Kinetics and mechanism of the aminolysis of O-ethyl S-aryl dithiocarbonates in acetonitrile
Oh,Lee,Yun,Park,Lee
, p. 419 - 423 (2007/10/03)
The aminolysis reactions of O-ethyl S-(Z-phenyl) dithiocarbonates (Z = p-CH3, H, p-Cl, and p-NO2) with anilines (AN) and N,N-dimethylanilines (DMA) in acetonitrile at 30.0 °C are investigated.

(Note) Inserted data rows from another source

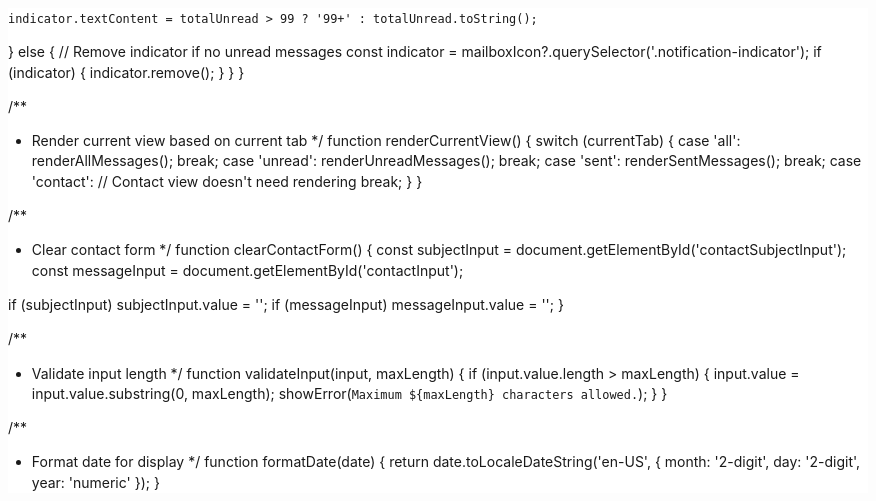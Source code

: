     indicator.textContent = totalUnread > 99 ? '99+' : totalUnread.toString();
  } else {
    // Remove indicator if no unread messages
    const indicator = mailboxIcon?.querySelector('.notification-indicator');
    if (indicator) {
      indicator.remove();
    }
  }
}

/**
 * Render current view based on current tab
 */
function renderCurrentView() {
  switch (currentTab) {
    case 'all':
      renderAllMessages();
      break;
    case 'unread':
      renderUnreadMessages();
      break;
    case 'sent':
      renderSentMessages();
      break;
    case 'contact':
      // Contact view doesn't need rendering
      break;
  }
}

/**
 * Clear contact form
 */
function clearContactForm() {
  const subjectInput = document.getElementById('contactSubjectInput');
  const messageInput = document.getElementById('contactInput');
  
  if (subjectInput) subjectInput.value = '';
  if (messageInput) messageInput.value = '';
}

/**
 * Validate input length
 */
function validateInput(input, maxLength) {
  if (input.value.length > maxLength) {
    input.value = input.value.substring(0, maxLength);
    showError(`Maximum ${maxLength} characters allowed.`);
  }
}

/**
 * Format date for display
 */
function formatDate(date) {
  return date.toLocaleDateString('en-US', {
    month: '2-digit',
    day: '2-digit',
    year: 'numeric'
  });
}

Relatively small values of βx (βnuc, 0.4 ca. 0.7) and βz (βlg-0.1 ca. -0.4) for both ANs and DMAs, significantly large kH/kD values (1.1 ca. 1.9) involving deuterated anilines, and large negative ρxz values for ANs (-0.56) are interpreted to indicate a concerted mechanism for both ANs and DMAs but with a hydrogen bonded four-center type transition state (TS) for ANs. The relative leaving ability, k(Z = p-NO2)/k(Z = p-CH3), is smaller for ANs than for DMAs, especially for a weaker nucleophile (1.9 and 4.7 for AN and DMA, respectively, with X = p-Cl). This suggests that the rate enhancement by the hydrogen-bond formation in the four-center type TS for AN is greater for a weaker nucleofuge (Z = p-CH3), especially when the nucleophile (X = p-Cl) is weaker.